Step 6: DC Wiring — String Cables, Combiner Boxes, and Conduit

DC wiring errors are the leading cause of both immediate commissioning failures and long-term system degradation. Polarity reversal, undersized cable, and poorly sealed MC4 connections are responsible for a significant share of inverter warranty claims.

Cable Sizing

DC string cable must be sized for:

  1. Current carrying capacity — minimum rated for 1.25× the module’s Isc at STC.
  2. Voltage drop — target less than 1% voltage drop from furthest module to inverter. Calculate: V_drop = 2 × L × I × R/A, where L = cable length (m), I = string current (A), R = conductor resistivity (0.0175 Ω·mm²/m for copper), A = cross-section (mm²).
  3. Temperature derating — in conduit exposed to direct sun, derate cable ampacity per the applicable table (NEC 310.15 for US, IEC 60364-5-52 for EU). A common error: 6 mm² cable in direct-sun conduit in southern Europe may need derating to 8 mm² or 10 mm² depending on conduit fill and ambient temperature.

Standard residential string cable cross-sections:

  • 4 mm² — adequate for string runs under 10 m at typical residential string currents (10–12 A)
  • 6 mm² — recommended for string runs of 10–25 m; required for strings with Isc > 12 A
  • 10 mm² — for runs over 25 m, or where conduit fill derating applies

All DC cable must meet EN 50618 (EU) or UL 4703 (US) for outdoor solar installation. Do not use standard building wire (NYM, THWN) for DC string runs — UV and double insulation requirements differ.

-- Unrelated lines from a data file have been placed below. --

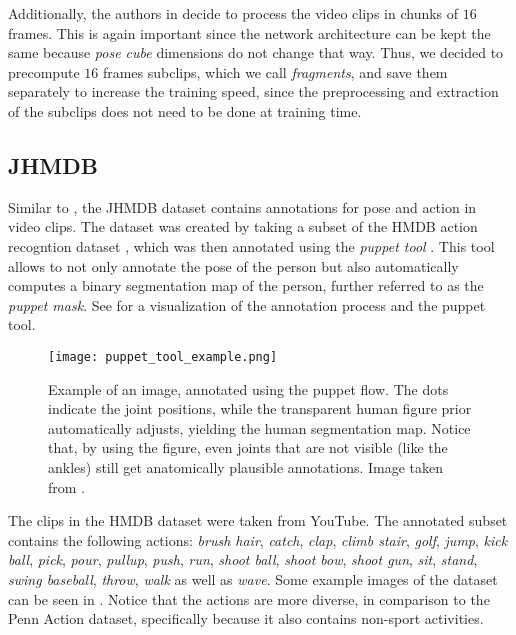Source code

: Additionally, the authors in \cite{luvizon_2d/3d_2018} decide to process the video clips in chunks of $16$ frames.
This is again important since the network architecture can be kept the same because \textit{pose cube} dimensions do not change that way.
Thus, we decided to precompute $16$ frames subclips, which we call \textit{fragments}, and save them separately to increase the training speed, since the preprocessing and extraction of the subclips does not need to be done at training time. 

\subsection{JHMDB}
\label{sec:exp-jhmdb}

Similar to \cite{zhang_actemes_2013} , the JHMDB dataset \cite{jhuang_towards_2013} contains annotations for pose and action in video clips.
The dataset was created by taking a subset of the HMDB action recogntion dataset \cite{kuehne_hmdb:_2011}, which was then annotated using the \textit{puppet tool} \cite{zuffi_pictorial_2012}.
This tool allows to not only annotate the pose of the person but also automatically computes a binary segmentation map of the person, further referred to as the \textit{puppet mask}.
See  for a visualization of the annotation process and the puppet tool.

\begin{figure}[htb!]
    \centering
    \texttt{[image: puppet\_tool\_example.png]}
    \caption{Example of an image, annotated using the puppet flow. The dots indicate the joint positions, while the transparent human figure prior automatically adjusts, yielding the human segmentation map. Notice that, by using the figure, even joints that are not visible (like the ankles) still get anatomically plausible annotations. Image taken from \cite{noauthor_jhmdb_nodate}.}
    \label{fig:puppet_tool_example}
\end{figure}

The clips in the HMDB dataset were taken from YouTube.
The annotated subset contains the following actions:
\textit{brush hair}, \textit{catch}, \textit{clap}, \textit{climb stair}, \textit{golf}, \textit{jump}, \textit{kick ball}, \textit{pick}, \textit{pour}, \textit{pullup}, \textit{push}, \textit{run}, \textit{shoot ball}, \textit{shoot bow}, \textit{shoot gun}, \textit{sit}, \textit{stand}, \textit{swing baseball}, \textit{throw}, \textit{walk} as well as \textit{wave}.
Some example images of the dataset can be seen in .
Notice that the actions are more diverse, in comparison to the Penn Action dataset, specifically because it also contains non-sport activities.

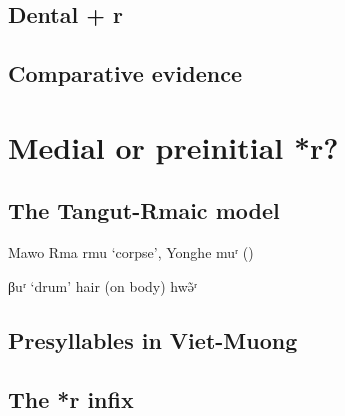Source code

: \documentclass[oldfontcommands,oneside,a4paper,11pt]{article}
\newcommand{\ipa}[1]{{\phon \mbox{#1}}} %
\begin{document}
\citet{nikitina12logophoric}

\subsection{Dental + r}

%

\subsection{Comparative evidence}

\section{Medial or preinitial *r?}

\subsection{The Tangut-Rmaic model}
 
 Mawo Rma \ipa{rmu} `corpse', Yonghe \ipa{muʳ} (\citealt[41]{sims14yonghe})

\ipa{βuʳ} `drum'
hair (on body) \ipa{hwə̃ʳ}
\subsection{Presyllables in Viet-Muong}

\subsection{The *r infix}

 \citet{sagart99roc}
\end{document}
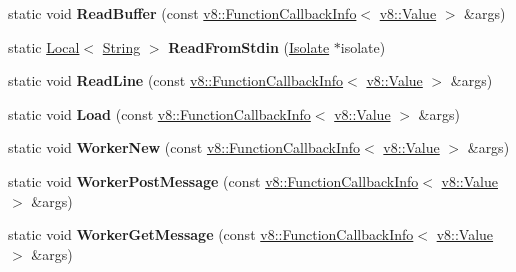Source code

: \begin{DoxyCompactItemize}
\item 
static void {\bfseries Read\+Buffer} (const \hyperlink{classv8_1_1_function_callback_info}{v8\+::\+Function\+Callback\+Info}$<$ \hyperlink{classv8_1_1_value}{v8\+::\+Value} $>$ \&args)\hypertarget{classv8_1_1_shell_a35d2c0d84ddc58b9b51745d47d9acc25}{}\label{classv8_1_1_shell_a35d2c0d84ddc58b9b51745d47d9acc25}

\item 
static \hyperlink{classv8_1_1_local}{Local}$<$ \hyperlink{classv8_1_1_string}{String} $>$ {\bfseries Read\+From\+Stdin} (\hyperlink{classv8_1_1_isolate}{Isolate} $\ast$isolate)\hypertarget{classv8_1_1_shell_afc4ac604ee375a1effbf9d8e55423db1}{}\label{classv8_1_1_shell_afc4ac604ee375a1effbf9d8e55423db1}

\item 
static void {\bfseries Read\+Line} (const \hyperlink{classv8_1_1_function_callback_info}{v8\+::\+Function\+Callback\+Info}$<$ \hyperlink{classv8_1_1_value}{v8\+::\+Value} $>$ \&args)\hypertarget{classv8_1_1_shell_a3f3a76857a48f6e107fe63bcc829396f}{}\label{classv8_1_1_shell_a3f3a76857a48f6e107fe63bcc829396f}

\item 
static void {\bfseries Load} (const \hyperlink{classv8_1_1_function_callback_info}{v8\+::\+Function\+Callback\+Info}$<$ \hyperlink{classv8_1_1_value}{v8\+::\+Value} $>$ \&args)\hypertarget{classv8_1_1_shell_ab4fe0c5dd861c5d36733e2116c793155}{}\label{classv8_1_1_shell_ab4fe0c5dd861c5d36733e2116c793155}

\item 
static void {\bfseries Worker\+New} (const \hyperlink{classv8_1_1_function_callback_info}{v8\+::\+Function\+Callback\+Info}$<$ \hyperlink{classv8_1_1_value}{v8\+::\+Value} $>$ \&args)\hypertarget{classv8_1_1_shell_a00ba91a1f9369a559118c0484db90009}{}\label{classv8_1_1_shell_a00ba91a1f9369a559118c0484db90009}

\item 
static void {\bfseries Worker\+Post\+Message} (const \hyperlink{classv8_1_1_function_callback_info}{v8\+::\+Function\+Callback\+Info}$<$ \hyperlink{classv8_1_1_value}{v8\+::\+Value} $>$ \&args)\hypertarget{classv8_1_1_shell_a0864855c72409f26946bd551f1a36e72}{}\label{classv8_1_1_shell_a0864855c72409f26946bd551f1a36e72}

\item 
static void {\bfseries Worker\+Get\+Message} (const \hyperlink{classv8_1_1_function_callback_info}{v8\+::\+Function\+Callback\+Info}$<$ \hyperlink{classv8_1_1_value}{v8\+::\+Value} $>$ \&args)\hypertarget{classv8_1_1_shell_ac9721473f8f8523b578096bf7f139016}{}\label{classv8_1_1_shell_ac9721473f8f8523b578096bf7f139016}


\end{DoxyCompactItemize}
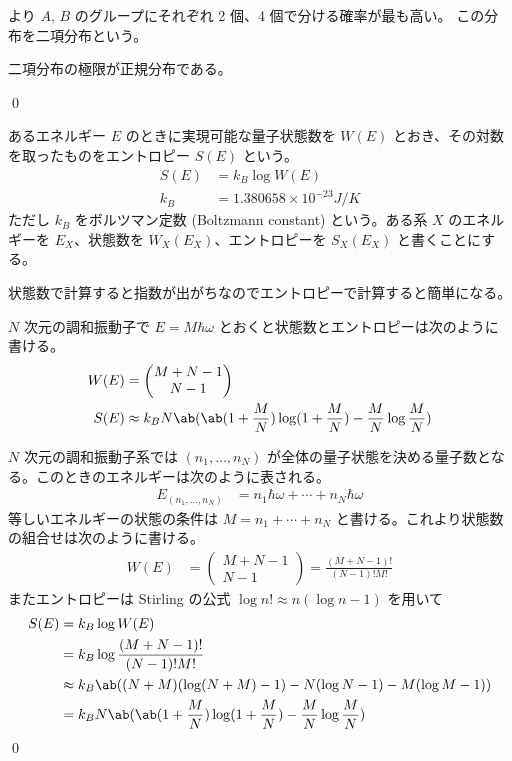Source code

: \documentclass[uplatex,diffipdfmx,a4paper,11pt]{jlreq}
\makeatletter
\newcommand\mqty[1]{\begin{pmatrix}#1\end{pmatrix}}
\numberwithin{equation}{section}
\theoremstyle{definition}
\renewenvironment{proof}[1][\proofname]{\par
  \normalfont
  \topsep6\p@\@plus6\p@ \trivlist
  \item[\hskip\labelsep{\bfseries #1}\@addpunct{\bfseries}]\ignorespaces\quad\par
}{%
  \qed\endtrivlist\@endpefalse
}
\renewcommand\proofname{証明}
\makeatother
\begin{document}
より $A$, $B$ のグループにそれぞれ 2 個、4 個で分ける確率が最も高い。
この分布を二項分布という。

\begin{proposition}
  二項分布の極限が正規分布である。
\end{proposition}
\begin{proof}
\end{proof}

\begin{definition}
  あるエネルギー $E$ のときに実現可能な量子状態数を $W(E)$ とおき、その対数を取ったものをエントロピー $S(E)$ という。
  \begin{align}
    S(E) & = k_B\log W(E)                     \\
    k_B  & = 1.380658\times 10^{-23} \si{J/K}
  \end{align}
  ただし $k_B$ をボルツマン定数 (Boltzmann constant) という。ある系 $X$ のエネルギーを $E_X$、状態数を $W_X(E_X)$、エントロピーを $S_X(E_X)$ と書くことにする。
\end{definition}
状態数で計算すると指数が出がちなのでエントロピーで計算すると簡単になる。

\begin{theorem}
  $N$ 次元の調和振動子で $E = M\hbar\omega$ とおくと状態数とエントロピーは次のように書ける。
  \begin{align}
    W(E) & = \mqty{M + N - 1                                                                       \\ N - 1} \\
    S(E) & \approx k_BN\ab(\ab(1 + \frac{M}{N})\log(1 + \frac{M}{N}) - \frac{M}{N}\log\frac{M}{N})
  \end{align}
\end{theorem}
\begin{proof}
  $N$ 次元の調和振動子系では $(n_1,\ldots,n_N)$ が全体の量子状態を決める量子数となる。このときのエネルギーは次のように表される。
  \begin{align}
    E_{(n_1,\ldots,n_N)} & = n_1\hbar\omega + \cdots + n_N\hbar\omega
  \end{align}
  等しいエネルギーの状態の条件は $M = n_1 + \cdots + n_N$ と書ける。これより状態数の組合せは次のように書ける。
  \begin{align}
    W(E) & = \mqty{M + N - 1 \\ N - 1} = \frac{(M + N - 1)!}{(N - 1)!M!}
  \end{align}
  またエントロピーは Stirling の公式 $\log n! \approx n(\log n - 1)$ を用いて
  \begin{align}
    S(E) & = k_B\log W(E)                                                                    \\
         & = k_B\log\frac{(M + N - 1)!}{(N - 1)!M!}                                          \\
         & \approx k_B\ab((N + M)(\log(N + M) - 1) - N(\log N - 1) - M(\log M - 1))          \\
         & = k_BN\ab(\ab(1 + \frac{M}{N})\log(1 + \frac{M}{N}) - \frac{M}{N}\log\frac{M}{N})
  \end{align}
\end{proof}
\end{document}

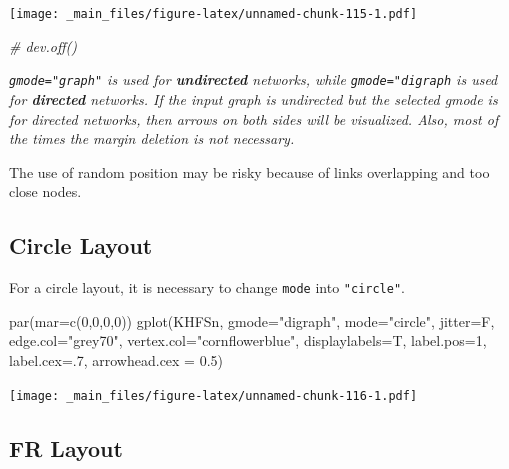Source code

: \documentclass[
  notitlepage,
  onecolumn,
  openany]{book}
\newenvironment{Shaded}{\begin{snugshade}}{\end{snugshade}}
\newcommand{\AttributeTok}[1]{\textcolor[rgb]{0.77,0.63,0.00}{#1}}
\newcommand{\CommentTok}[1]{\textcolor[rgb]{0.56,0.35,0.01}{\textit{#1}}}
\newcommand{\DecValTok}[1]{\textcolor[rgb]{0.00,0.00,0.81}{#1}}
\newcommand{\FloatTok}[1]{\textcolor[rgb]{0.00,0.00,0.81}{#1}}
\newcommand{\FunctionTok}[1]{\textcolor[rgb]{0.00,0.00,0.00}{#1}}
\newcommand{\NormalTok}[1]{#1}
\newcommand{\StringTok}[1]{\textcolor[rgb]{0.31,0.60,0.02}{#1}}
\begin{document}
\texttt{[image: \_main\_files/figure-latex/unnamed-chunk-115-1.pdf]}

\begin{Shaded}
\begin{Highlighting}[]
\CommentTok{\# dev.off()}
\end{Highlighting}
\end{Shaded}

\emph{\texttt{gmode="graph"} is used for \textbf{undirected} networks, while \texttt{gmode="digraph} is used for \textbf{directed} networks. If the input graph is undirected but the selected gmode is for directed networks, then arrows on both sides will be visualized. Also, most of the times the margin deletion is not necessary.}

The use of random position may be risky because of links overlapping and too close nodes.

\hypertarget{circle-layout}{%
\subsection{Circle Layout}\label{circle-layout}}

For a circle layout, it is necessary to change \texttt{mode} into \texttt{"circle"}.

\begin{Shaded}
\begin{Highlighting}[]
\FunctionTok{par}\NormalTok{(}\AttributeTok{mar=}\FunctionTok{c}\NormalTok{(}\DecValTok{0}\NormalTok{,}\DecValTok{0}\NormalTok{,}\DecValTok{0}\NormalTok{,}\DecValTok{0}\NormalTok{))}
\FunctionTok{gplot}\NormalTok{(KHFSn, }
      \AttributeTok{gmode=}\StringTok{"digraph"}\NormalTok{,}
      \AttributeTok{mode=}\StringTok{"circle"}\NormalTok{,}
      \AttributeTok{jitter=}\NormalTok{F,}
      \AttributeTok{edge.col=}\StringTok{"grey70"}\NormalTok{,}
      \AttributeTok{vertex.col=}\StringTok{"cornflowerblue"}\NormalTok{,}
      \AttributeTok{displaylabels=}\NormalTok{T,}
      \AttributeTok{label.pos=}\DecValTok{1}\NormalTok{,}
      \AttributeTok{label.cex=}\NormalTok{.}\DecValTok{7}\NormalTok{,}
      \AttributeTok{arrowhead.cex =} \FloatTok{0.5}\NormalTok{)}
\end{Highlighting}
\end{Shaded}

\texttt{[image: \_main\_files/figure-latex/unnamed-chunk-116-1.pdf]}

\hypertarget{fr-layout}{%
\subsection{FR Layout}\label{fr-layout}}
\end{document}
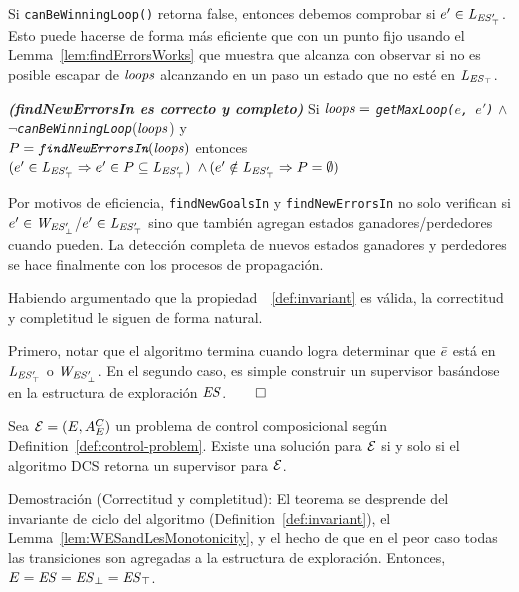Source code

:Si \texttt{canBeWinningLoop()} retorna false, entonces debemos comprobar si $e' \in \mathit{L_{\mathit{\mathit{ES}'_{\top}}}}$.
Esto puede hacerse de forma más eficiente que con un punto fijo usando el Lemma~\ref{lem:findErrorsWorks} que muestra que alcanza con observar si no es posible escapar de $\mathit{loops}$ alcanzando en un paso un estado que no esté en $\mathit{L_{\mathit{\mathit{ES}_{\top}}}}$. 



\begin{lemma}\textbf{\emph{(findNewErrorsIn es correcto y completo)}}
\label{lem:findErrorsWorks}
Si $\mathit{loops} =$ \emph{\texttt{getMaxLoop($e$, $e'$)}} $\wedge$\\ 
$\neg$\emph{\texttt{canBeWinningLoop}}($\mathit{loops}$) y \\
$P=\emph{\texttt{findNewErrorsIn}}(\mathit{loops})$ entonces \\
$(e' \in \mathit{L_{\mathit{\mathit{ES}'_{\top}}}} \Rightarrow e' \in P 
\subseteq \mathit{L_{\mathit{\mathit{ES}'_{\top}}}})$ $\wedge \, (e' \notin \mathit{L_{\mathit{\mathit{ES}'_{\top}}}} \Rightarrow P = 
\emptyset)$
\end{lemma}



Por motivos de eficiencia, \texttt{findNewGoalsIn} y
\texttt{findNewErrorsIn} no solo verifican si $e' \in \mathit{W_{\mathit{\mathit{ES}'_{\bot}}}}$/$e' \in 
\mathit{L_{\mathit{\mathit{ES}'_{\top}}}}$ sino que también agregan estados ganadores/perdedores cuando pueden. La detección completa de nuevos estados ganadores y perdedores se hace finalmente con los procesos de propagación. 

Habiendo argumentado que la propiedad~~\ref{def:invariant} es válida, la correctitud y completitud le siguen de forma natural. 

Primero, notar que el algoritmo termina cuando logra determinar que $\bar{e}$ está en $\mathit{L_{\mathit{\mathit{ES}'_{\top}}}}$ o $\mathit{W_{\mathit{\mathit{ES}'_{\bot}}}}$. En el segundo caso, es simple construir un supervisor basándose en la estructura de exploración
$\mathit{ES}$.\hfill$\qed$

\begin{theorem}
Sea $\mathcal{E} = (E,A_E^C)$ un problema de control composicional según Definition~\ref{def:control-problem}. Existe una solución para $\mathcal{E}$ si y solo si el algoritmo DCS retorna un supervisor para $\mathcal{E}$.
\end{theorem}

Demostración (Correctitud y completitud):
El teorema se desprende del invariante de ciclo del algoritmo (Definition~\ref{def:invariant}), el
Lemma~\ref{lem:WESandLesMonotonicity}, y el hecho de que en el peor caso todas las transiciones son agregadas a la estructura de exploración. Entonces,  $E = \mathit{ES} = 
\mathit{\mathit{ES}_{\bot}} = \mathit{\mathit{ES}_{\top}}$.
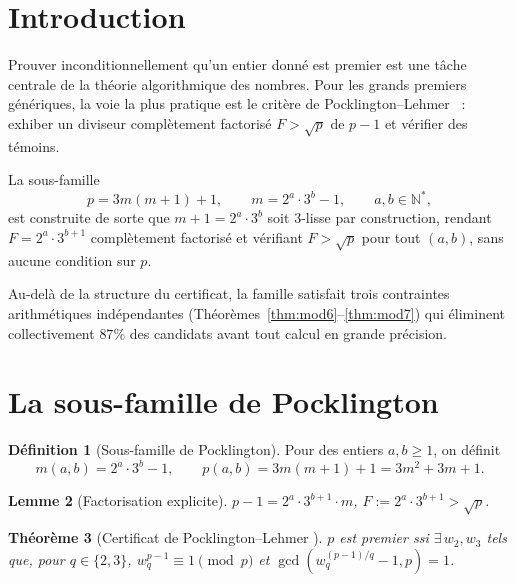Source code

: \documentclass[11pt,a4paper]{article}
\newtheorem{theoreme}{Théorème}[section]
\newtheorem{lemme}[theoreme]{Lemme}
\theoremstyle{definition}
\newtheorem{definition}[theoreme]{Définition}
\theoremstyle{remark}
\newcommand{\N}{\mathbb{N}}
\begin{document}
\section{Introduction}\label{sec:intro}

Prouver inconditionnellement qu'un entier donné est premier est une tâche
centrale de la théorie algorithmique des nombres. Pour les grands premiers
génériques, la voie la plus pratique est le critère de
Pocklington--Lehmer~\cite{Pocklington1914,LehmerPSW1975} : exhiber un
diviseur complètement factorisé $F>\sqrt{p}$ de $p-1$ et vérifier des
témoins.

La sous-famille
\[
  p = 3m(m+1)+1,\qquad m = 2^a\cdot 3^b-1,\qquad a,b\in\N^*,
\]
est construite de sorte que $m+1=2^a\cdot 3^b$ soit $3$-lisse par
construction, rendant $F=2^a\cdot 3^{b+1}$ complètement factorisé et
vérifiant $F>\sqrt{p}$ pour tout $(a,b)$, sans aucune condition sur $p$.

Au-delà de la structure du certificat, la famille satisfait trois
contraintes arithmétiques indépendantes
(Théorèmes~\ref{thm:mod6}--\ref{thm:mod7}) qui éliminent collectivement
$87\%$ des candidats avant tout calcul en grande précision.

\section{La sous-famille de Pocklington}\label{sec:famille}

\begin{definition}[Sous-famille de Pocklington]\label{def:pocklington}
Pour des entiers $a,b\geq 1$, on définit
\[
  m(a,b) = 2^a\cdot 3^b - 1, \qquad
  p(a,b) = 3m(m+1)+1 = 3m^2+3m+1.
\]
\end{definition}

\begin{rigorousbox}
\begin{lemme}[Factorisation explicite]\label{lem:factorisation}
$p - 1 = 2^a\cdot 3^{b+1}\cdot m$, $F := 2^a\cdot 3^{b+1} > \sqrt{p}$.
\end{lemme}
\end{rigorousbox}

\begin{rigorousbox}
\begin{theoreme}[Certificat de Pocklington--Lehmer
\cite{Pocklington1914,LehmerPSW1975}]\label{thm:Pocklington}
$p$ est premier ssi $\exists\,w_2,w_3$ tels que, pour $q\in\{2,3\}$,
$w_q^{p-1}\equiv 1\pmod{p}$ et $\gcd(w_q^{(p-1)/q}-1,p)=1$.
\end{theoreme}
\end{rigorousbox}
\end{document}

MC4 Connector Installation

MC4 connectors are the most common point of DC wiring failure in field systems. The top three errors:

  1. Mixing brands. MC4-compatible connectors from different manufacturers may appear to mate but do not meet the IP68 sealing or contact resistance specifications. Use the same brand throughout the array, or use connectors explicitly certified as cross-compatible by the manufacturer.
  2. Incomplete insertion. The contact must click into the lock position. An incompletely inserted MC4 creates a resistive joint that heats under load — a primary arc fault ignition source. Verify every connection with a firm tug after assembly.
  3. Damaged conductor insulation at crimp. Strip insulation to exactly the length specified by the manufacturer (typically 7–8 mm). Over-stripping leaves bare conductor exposed at the connector entry; under-stripping prevents full crimp engagement.

Pro Tip — DC String Polarity Check Before Connecting to Inverter

Before connecting any string to the inverter, use a multimeter (1,000 V DC rated minimum) to verify polarity on every string. Mark positive leads with red tape and negative with black. A reversed string will not immediately damage a modern string inverter with reverse polarity protection, but it will generate a fault code and trip the MPPT — meaning the system appears to commission correctly but one string produces zero output. Polarity checks at commissioning catch this before the customer notices months later.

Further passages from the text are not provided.